Impact v Ministry for Agriculture and Food (Ireland) and others

A European Court of Justice (ECJ) decision has made it easier to enforce directly effective EU law against public sector employers where national legislation has been overdue.


Civil servants in Ireland are split into two categories, ‘established’ and ‘unestablished’. Unestablished civil servants can be employed on temporary, fixed-term contracts, whereas established civil servants have more employment security and separate pension schemes. The Irish Civil Service union, Impact, issued proceedings claiming that the fixed-term unestablished civil servants were being discriminated against, particularly because they didn’t have the same level of pay and pensions as established ones.

The principle of equal treatment for fixed-term workers was set up by the European Fixed-Term Work Directive, which required member states to transpose it into national legislation by 10 July 2001. The UK did this with the Fixed-Term Employees (Prevention of Less Favourable Treatment) Regulations 2002, which came into effect on 1 October 2002. The Irish equivalent came into effect on 14 July 2003.

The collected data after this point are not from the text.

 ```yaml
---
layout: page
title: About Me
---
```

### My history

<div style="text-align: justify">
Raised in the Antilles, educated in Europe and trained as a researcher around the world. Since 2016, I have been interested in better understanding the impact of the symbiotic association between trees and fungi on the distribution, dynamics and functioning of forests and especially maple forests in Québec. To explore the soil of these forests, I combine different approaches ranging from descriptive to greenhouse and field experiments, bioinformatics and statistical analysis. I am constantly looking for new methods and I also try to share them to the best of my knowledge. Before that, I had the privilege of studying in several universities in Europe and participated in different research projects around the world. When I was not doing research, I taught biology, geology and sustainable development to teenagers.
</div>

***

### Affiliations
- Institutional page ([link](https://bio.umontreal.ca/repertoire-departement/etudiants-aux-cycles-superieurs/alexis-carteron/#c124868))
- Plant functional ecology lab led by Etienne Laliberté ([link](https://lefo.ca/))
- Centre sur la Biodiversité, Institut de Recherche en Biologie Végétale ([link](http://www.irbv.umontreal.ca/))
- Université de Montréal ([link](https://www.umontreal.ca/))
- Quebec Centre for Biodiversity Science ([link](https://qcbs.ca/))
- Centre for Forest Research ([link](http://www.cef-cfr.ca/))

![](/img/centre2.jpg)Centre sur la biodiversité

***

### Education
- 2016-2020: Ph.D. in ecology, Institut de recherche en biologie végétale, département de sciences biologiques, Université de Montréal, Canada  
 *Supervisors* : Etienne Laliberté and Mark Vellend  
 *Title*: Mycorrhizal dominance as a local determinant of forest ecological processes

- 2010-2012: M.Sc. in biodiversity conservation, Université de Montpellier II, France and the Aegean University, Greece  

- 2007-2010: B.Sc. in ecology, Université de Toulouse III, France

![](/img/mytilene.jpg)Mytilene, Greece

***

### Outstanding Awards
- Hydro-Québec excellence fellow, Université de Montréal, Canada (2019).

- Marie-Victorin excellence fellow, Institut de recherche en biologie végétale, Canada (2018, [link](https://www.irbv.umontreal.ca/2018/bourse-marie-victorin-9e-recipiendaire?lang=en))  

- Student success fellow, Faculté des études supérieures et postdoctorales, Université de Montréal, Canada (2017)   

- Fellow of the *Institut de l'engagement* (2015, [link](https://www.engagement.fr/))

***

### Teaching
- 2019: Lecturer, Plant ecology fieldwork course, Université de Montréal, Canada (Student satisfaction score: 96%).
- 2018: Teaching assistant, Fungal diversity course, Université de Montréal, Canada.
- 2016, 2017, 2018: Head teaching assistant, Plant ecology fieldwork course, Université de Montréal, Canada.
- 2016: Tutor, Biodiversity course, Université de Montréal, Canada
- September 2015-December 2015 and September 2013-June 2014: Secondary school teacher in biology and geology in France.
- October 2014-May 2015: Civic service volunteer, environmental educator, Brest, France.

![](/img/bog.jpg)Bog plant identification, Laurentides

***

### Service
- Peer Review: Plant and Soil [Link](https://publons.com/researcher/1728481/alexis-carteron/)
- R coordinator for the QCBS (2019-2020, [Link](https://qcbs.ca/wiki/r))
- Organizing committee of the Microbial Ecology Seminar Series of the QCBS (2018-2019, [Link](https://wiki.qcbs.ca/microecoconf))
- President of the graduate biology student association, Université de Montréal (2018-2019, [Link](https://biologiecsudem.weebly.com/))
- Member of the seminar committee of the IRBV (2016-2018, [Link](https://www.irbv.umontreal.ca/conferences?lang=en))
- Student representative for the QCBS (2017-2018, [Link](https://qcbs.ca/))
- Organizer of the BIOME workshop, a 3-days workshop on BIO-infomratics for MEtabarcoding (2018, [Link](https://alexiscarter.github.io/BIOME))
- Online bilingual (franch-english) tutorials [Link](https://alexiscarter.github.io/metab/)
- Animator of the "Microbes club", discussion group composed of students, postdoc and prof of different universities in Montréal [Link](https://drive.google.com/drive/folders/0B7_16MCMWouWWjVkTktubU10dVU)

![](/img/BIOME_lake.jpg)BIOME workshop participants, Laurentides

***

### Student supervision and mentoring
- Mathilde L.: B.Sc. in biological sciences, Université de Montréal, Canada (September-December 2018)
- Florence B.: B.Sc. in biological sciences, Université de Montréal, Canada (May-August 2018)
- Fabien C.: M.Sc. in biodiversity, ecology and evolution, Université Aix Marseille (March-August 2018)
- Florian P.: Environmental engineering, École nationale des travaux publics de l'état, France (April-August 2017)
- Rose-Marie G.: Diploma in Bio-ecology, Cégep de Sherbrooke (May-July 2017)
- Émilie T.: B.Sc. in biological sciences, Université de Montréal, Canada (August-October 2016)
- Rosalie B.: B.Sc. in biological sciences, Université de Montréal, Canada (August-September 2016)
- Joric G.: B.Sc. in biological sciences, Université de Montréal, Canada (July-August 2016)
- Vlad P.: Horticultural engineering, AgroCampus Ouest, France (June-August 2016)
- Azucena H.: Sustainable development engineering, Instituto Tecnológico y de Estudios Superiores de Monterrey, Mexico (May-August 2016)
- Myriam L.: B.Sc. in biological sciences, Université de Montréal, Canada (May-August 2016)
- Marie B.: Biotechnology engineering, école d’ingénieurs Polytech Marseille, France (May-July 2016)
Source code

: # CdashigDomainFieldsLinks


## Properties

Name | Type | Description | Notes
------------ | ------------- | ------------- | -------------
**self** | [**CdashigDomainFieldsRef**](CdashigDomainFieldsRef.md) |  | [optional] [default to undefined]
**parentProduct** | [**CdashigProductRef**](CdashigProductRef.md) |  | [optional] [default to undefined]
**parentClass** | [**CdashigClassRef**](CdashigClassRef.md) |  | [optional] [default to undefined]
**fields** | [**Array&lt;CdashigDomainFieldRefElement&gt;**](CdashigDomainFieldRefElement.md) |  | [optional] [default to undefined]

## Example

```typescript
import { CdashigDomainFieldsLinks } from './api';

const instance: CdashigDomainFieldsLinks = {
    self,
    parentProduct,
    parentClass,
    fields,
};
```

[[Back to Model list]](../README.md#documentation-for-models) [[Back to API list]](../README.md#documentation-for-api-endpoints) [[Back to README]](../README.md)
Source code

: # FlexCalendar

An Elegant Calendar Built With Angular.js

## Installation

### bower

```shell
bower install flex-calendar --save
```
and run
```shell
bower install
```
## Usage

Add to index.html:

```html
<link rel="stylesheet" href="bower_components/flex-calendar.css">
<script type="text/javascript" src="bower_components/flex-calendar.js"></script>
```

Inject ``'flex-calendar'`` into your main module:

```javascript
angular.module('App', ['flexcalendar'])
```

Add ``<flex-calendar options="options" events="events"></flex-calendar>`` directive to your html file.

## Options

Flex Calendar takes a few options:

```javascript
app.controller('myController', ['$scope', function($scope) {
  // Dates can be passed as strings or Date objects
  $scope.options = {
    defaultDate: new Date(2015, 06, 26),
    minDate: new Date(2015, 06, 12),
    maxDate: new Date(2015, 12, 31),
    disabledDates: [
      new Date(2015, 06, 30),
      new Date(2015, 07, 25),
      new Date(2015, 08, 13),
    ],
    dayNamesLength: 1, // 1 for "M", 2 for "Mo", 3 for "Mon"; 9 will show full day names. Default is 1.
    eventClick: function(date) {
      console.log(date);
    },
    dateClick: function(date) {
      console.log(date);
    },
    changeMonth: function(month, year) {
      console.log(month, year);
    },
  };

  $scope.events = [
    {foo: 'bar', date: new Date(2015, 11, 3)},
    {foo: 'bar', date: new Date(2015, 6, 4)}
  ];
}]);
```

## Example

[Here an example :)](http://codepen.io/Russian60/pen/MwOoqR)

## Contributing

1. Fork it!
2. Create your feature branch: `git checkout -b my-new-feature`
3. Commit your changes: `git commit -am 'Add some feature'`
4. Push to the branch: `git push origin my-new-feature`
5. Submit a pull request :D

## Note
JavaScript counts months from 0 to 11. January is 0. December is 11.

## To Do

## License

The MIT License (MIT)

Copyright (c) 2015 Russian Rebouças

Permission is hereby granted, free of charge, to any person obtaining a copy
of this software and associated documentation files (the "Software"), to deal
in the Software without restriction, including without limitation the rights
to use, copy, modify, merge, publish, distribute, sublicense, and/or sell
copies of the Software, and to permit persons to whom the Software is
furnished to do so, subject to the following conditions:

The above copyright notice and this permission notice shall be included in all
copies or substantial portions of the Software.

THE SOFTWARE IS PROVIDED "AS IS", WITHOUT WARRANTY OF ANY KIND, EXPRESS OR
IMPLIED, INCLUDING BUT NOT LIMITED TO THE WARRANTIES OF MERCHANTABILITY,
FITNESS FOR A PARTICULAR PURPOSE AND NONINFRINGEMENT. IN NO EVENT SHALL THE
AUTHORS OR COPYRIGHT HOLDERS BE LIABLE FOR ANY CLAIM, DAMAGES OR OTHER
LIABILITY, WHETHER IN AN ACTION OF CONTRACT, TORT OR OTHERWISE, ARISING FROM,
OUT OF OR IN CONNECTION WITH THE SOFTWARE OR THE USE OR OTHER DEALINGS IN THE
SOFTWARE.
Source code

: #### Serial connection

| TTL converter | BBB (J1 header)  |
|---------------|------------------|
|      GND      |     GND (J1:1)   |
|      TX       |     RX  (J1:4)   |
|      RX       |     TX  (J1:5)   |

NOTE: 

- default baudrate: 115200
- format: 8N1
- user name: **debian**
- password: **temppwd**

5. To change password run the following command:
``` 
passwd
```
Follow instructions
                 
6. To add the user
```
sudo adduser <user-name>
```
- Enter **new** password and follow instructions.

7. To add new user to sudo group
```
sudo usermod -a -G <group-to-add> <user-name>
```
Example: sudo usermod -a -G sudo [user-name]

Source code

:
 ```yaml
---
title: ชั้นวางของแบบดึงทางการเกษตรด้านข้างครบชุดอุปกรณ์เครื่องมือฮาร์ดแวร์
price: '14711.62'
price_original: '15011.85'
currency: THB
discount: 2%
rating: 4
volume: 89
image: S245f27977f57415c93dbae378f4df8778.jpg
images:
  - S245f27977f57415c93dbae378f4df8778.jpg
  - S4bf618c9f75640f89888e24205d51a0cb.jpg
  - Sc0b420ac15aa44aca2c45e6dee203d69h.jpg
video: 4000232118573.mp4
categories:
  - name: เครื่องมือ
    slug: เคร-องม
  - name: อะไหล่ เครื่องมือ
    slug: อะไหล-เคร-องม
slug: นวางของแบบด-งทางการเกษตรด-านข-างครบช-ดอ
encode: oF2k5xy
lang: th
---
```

Public sector staff have direct rights under European directives provided that the time limit for domestic implementation has passed and the provisions of the directive are sufficiently “clear, precise and unconditional”. However, specialist courts (such as employment tribunals) need to be granted specific authority by national legislation before they can hear claims. This means that, until national legislation has been implemented to transpose a directive into domestic law, public sector employees can only bring this type of claim in the mainstream national courts.

Impact brought its claim in the Irish Labour Court – the equivalent of UK employment tribunals – and based its claim on the European Fixed-Term Work Directive for the period up to July 2003, and after that on the Irish national legislation.

The court referred a number of questions to the ECJ, including whether it was allowed to consider the first part of the claim, which relied only on the directive before the national legislation had been passed.


The ECJ confirmed that:

  • The non-discrimination provisions of the EU fixed-term work directive are sufficiently “clear, precise and unconditional” to have direct effect (meaning that they can be enforced directly by the public sector staff irrespective of the national laws)
  • The principle of non-discrimination against fixed-term staff extends to pension entitlements (a finding that will concern those that currently exclude any fixed-term workers from pension entitlements or otherwise treat them differently)
  • Clause 5 of the directive, which provides for the conversion of successive fixed-term contracts into permanent ones, does not have direct effect (and could not, therefore, be enforced in the Irish Labour Court)
  • Where national law implementing European law provides for a specialist court jurisdiction (such as the Irish Labour Court or the UK’s employment tribunal), the relevant specialist jurisdiction should have the power to hear and determine a dispute arising not just from the national law, but also directly from the relevant EC law.

Key implications

Although this decision is important in its own right in terms of fixed-term workers, its greater significance is in its potentially far-reaching implications for the ability of public sector staff to enforce any rights they may have under EU directives in courts of special jurisdiction, rather than having to resort the mainstream court system. Not only will this undoubtedly simplify the process as far as public sector staff are concerned, but it is likely to make it significantly cheaper to pursue such claims.